И предстала передо мной молодая женщина лет тридцати, с крашенной челкой волос, выглядывающей из под соболиной шапки, и испугом в глазах. Она пристально осмотрела мой кабинет, то бишь нашу офисную кухню и осталась недовольна. А чего? Иконы по стенам не развешаны, стеклянный шар отсутствует, черных свечей и подсвечников к ним нет и в помине, карт Таро тоже, короче никакого антуража. Только матерчатый мешочек с камнями на столе лежит. И кружка недопитого чая. Незнакомка поздоровалась и стоит, молчит.
— Слушаю вас.
— Даже и не знаю…, - произнесла она негромко, как бы советуясь сама с собой, стоит ли этому проходимцу что-то рассказывать или сразу уйти. Молчание опять затянулось, и, не выдержав, я продолжил говорить вместо неё:
— Представьте себе, я тоже не знаю, что у вас, и мысли не читаю. За язык не тяну, ко мне приходить не приглашал, поэтому либо говорите, либо уходите. Там на улице люди в очереди люди мерзнут.
— Извините, но у меня такой случай, даже и не знаю с чего начать, — опомнилась посетительница, мне по прежнему не доверяя, но рассудив — раз люди стоят, значит, я что-то могу.
— Ребенок у меня по ночам плачет. К бабке водила, испуг выливала, и не помогло. Всё так же, среди ночи просыпается. Спрашиваю, что случилось. Говорит бабайка за ним приходит. Уже три годика, а в постельку писиется.
— Крещеный?
— Да.
— Фото ребенка с собой?
— Сейчас, — ответила женщина и стала рыться в сумочке. Уму непостижимо, как женщины любящие во всем порядок, устраивают в своей сумочке такой бардак,
Смотрю и вижу, что не всё так просто. Реально какое-то персональное зло его посещает, а не просто различная нечисть, отражение призрачного мира.

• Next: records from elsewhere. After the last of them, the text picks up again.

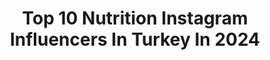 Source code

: ---
title: Top 10 Nutrition Instagram Influencers In Turkey In 2024
description: >-
  Find top nutrition Instagram influencers in Turkey in 2024. Most popular hashtags: #reels #reklam #kesfet.
platform: Instagram
hits: 57
text_top: See the most popular Instagram profiles on inBeat.
text_bottom: Our platform holds 57 Instagram influencers like this in Turkey for you to collaborate.
profiles:
  - username: "edasubarlk"
    fullname: >-
      Edasu Barlık
    bio: >-
      • Yeditepe|Nutrition&Dietetics • edasu@flickturkiye.com
    location: "Turkey"
    followers: 84785
    engagement: 995
    commentsToLikes: 0.023163
    id: ck15tp2bbj6vl0i19fgflzcig
    verified: false
    hashtags: "#markael"
  - username: "sami_jafary"
    fullname: >-
      MOBIN RAEIS JAFARI
    bio: >-
      📍Istanbul Certified PERSONAL TRAINER 🇹🇷🇦🇪🇮🇷 🔖advanced nutrition coach sponsor @alo.fitt 💵
    location: "Turkey"
    followers: 656145
    engagement: 597
    commentsToLikes: 0.032638
    id: ck9why8p8004l0j78d975usoc
    verified: false
    hashtags: "#sami, #gym, #istanbul, #fitnessmotivation"
  - username: "aysekoroglu"
    fullname: >-
      Ayşe Köroğlu
    bio: >-
      Plantlab 1-2 Raw Cuisine& Culinary Nutrition Dylan Werner YOGA 200 HTT Functional Medicine Coach / IFM İsbirlikleri icin ayseozgurkoroglu@gmail.com
    location: "Turkey"
    followers: 136999
    engagement: 353
    commentsToLikes: 0.012335
    id: ck15u5hd0li6f0i198cccjdpk
    verified: false
    hashtags: "#lisboa, #reels, #lisbon, #portugal"
  - username: "zdilarakilavuz"
    fullname: >-
      Zeynep Dilara KILAVUZ
    bio: >-
      UZMAN DİYETİSYEN & YAŞAM KOÇU Yeditepe University BSc & MSc Nutrition and Dietetics International Business and Trade Ofis:
    location: "Turkey"
    followers: 15021
    engagement: 324
    commentsToLikes: 0.022575
    id: ck9hbvqx7inun0j78xh68fvdv
    verified: false
    hashtags: "#office, #diyetyemekleri, #diyet, #diyetisyen"
  - username: "mlkcuvk"
    fullname: >-
      Melike Çuvak
    bio: >-
      👩‍💻#businessanalyst & #healthcoach & #influencer 👩‍🎓Nutrition & Dietetic MASTER STUDENT 📍istanbul🇹🇷 Birlikte Çalışalım⬇️
    location: "Turkey"
    followers: 37731
    engagement: 259
    commentsToLikes: 0.025602
    id: ck14j3zcaiin60i19en7aoaf2
    verified: false
    hashtags: "#bug, #iyihisset, #zurich, #lifestyle"
  - username: "elvan_odabasi"
    fullname: >-
      Elvan Odabaşı
    bio: >-
      “Futuristic food and nutrition designer” Diyetisyen Girişimci Konuşmacı Yazar @formeo.com.tr @hitox.co İş birliği 📧 bilgi@formeo.com.tr
    location: "Turkey"
    followers: 144547
    engagement: 86
    commentsToLikes: 0.012230
    id: ck5q0wp2e84tx0i11oginny1s
    verified: false
    hashtags: "#ankara, #reklam, #doyadoyahafifle, #doyadoyaya"
  - username: "senabenduylutuncer"
    fullname: >-
      Sena Mustafa Tuncer 📷
    bio: >-
      Yiğit&Çınar👣👣 İkiz annesi& İkiz babası🐥🐥 Herbalife Nutrition💚
    location: "Turkey"
    followers: 114531
    engagement: 81
    commentsToLikes: 0.010495
    id: ck8t43tvr5eta0j78dbsqns8l
    verified: false
    hashtags: "#artiksenatuncer, #twinsbaby, #ikizler, #ikizbebek"
  - username: "cerenyavuz"
    fullname: >-
      Ceren Yavuz, MSc, RNutr, CISSN 🇬🇧
    bio: >-
      🇬🇧 UK Registered Nutritionist 🌎 Online Beslenme Danışmanlığı 💌 online@cyknutrition.co.uk 👩🏻‍💻 @cyknutrition @lafetejewellery @ikincimeslegim 📍London
    location: "Turkey"
    followers: 75805
    engagement: 109
    commentsToLikes: 0.013368
    id: ck5q9ym56do160i113iq82lj7
    verified: false
    hashtags: "#cerenyavuz, #bo, #cyksezgisel, #cykdiyetkulturu"
  - username: "aysegunduzgunes"
    fullname: >-
      Ayşe Gündüz Güneş
    bio: >-
      Engineer • Life Coach • Nutrition Coach 💌İletişim: aysegunduzgunes@gmail.com 🌍42 Countries 📍Antalya • İstanbul @eventmag Private Club
    location: "Turkey"
    followers: 152443
    engagement: 70
    commentsToLikes: 0.030798
    id: ckap7qotgl5380i78mpjbap8t
    verified: false
    hashtags: "#cuban, #donerkebab, #mekanonerisi, #kahvalt"
  - username: "esinlendinizz"
    fullname: >-
      ESİN ENCİ
    bio: >-
      ⚜️ Automotive Engineer ⚜️ Co-Founder @pinkquartz.tr @barukozmetik @esinleiletisim ⚜️ Nutrition and Health Coach
    location: "Turkey"
    followers: 44876
    engagement: 261
    commentsToLikes: 1.989626
    id: ck8t099imr9ln0j78h7sn0qe8
    verified: false
    hashtags: "#sac, #tarak, #makyajvideolar, #sa"
---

— Что могу сказать…, - вздыхаю я, — посмотрю сегодня ночью, чем помочь.
— И всё? — удивляется посетительница.
— Всё. Можете идти.
— Сколько с меня?
— Сколько не жалко. Результат я вам не гарантирую и ничего не обещаю.
— Может мне сто рублей жалко? Тем более, что вы ничего не гарантируете?
— Жалко, не давайте. Я в любом случае ребенка посмотрю, а от того, что вы дадите мне денег или нет, ничего не изменится.
— То есть, вы признаете, что помочь не сможете, и потому можно не платить? — как ёжик ощетинилась женщина.
— Думайте, что хотите, ваше право, — устало отвечаю я, и, смотря сквозь неё, кричу, — Артем! Запускай следующего!
Ветер со свистом обтекает моё тело, а я лечу, камнем падаю вниз на стандартную пятиэтажку Сталинских времен по улице Пирогова. Узкие и темные лестничные марши, но комнаты порядочных размеров и с высокими потолками, метра три как минимум. В большом дворе у прижавшихся друг к другу домов залит каток. Интересно, жильцы сами скидывались за воду, чтобы его залить или КСК расщедрилось? — мельком думаю я, поднимаясь по лестнице. Захожу в квартиру, и чувствую, как в уголке между кроваткой и письменным столом притаился малыш. Он спрятался, но так елозит и суетится, что его только глухой со слепым не найдут. Мальчишка сильно напуган и уже готов уйти с этой реальности, чтобы с плачем проснутся.
— Тихо, малыш, не бойся. Я пришел тебе помочь, защитить от бабайки. Малыш молчит. А я всем телом ощущаю тьму, скопившуюся в комнате. Словно кто-то незримый смотрит на меня с угрозой сверху.
— Кто ты? — вопрошаю я тьму, — Выйди! Покажись! Зачем пристал к ребенку?
Тьма сгущается, и у стены с книжными полками появляется сгорбившийся седой старик.
— Это ты кто такой? Чего приперся в мой дом? — ворчливо говорит дед, отделяясь от стены. От деда ощутимо дыхнуло холодом и тленом, будь у меня обоняние, наверняка бы почувствовал запах покойника, но в этом мире я запахов не ощущаю, только догадываюсь о них.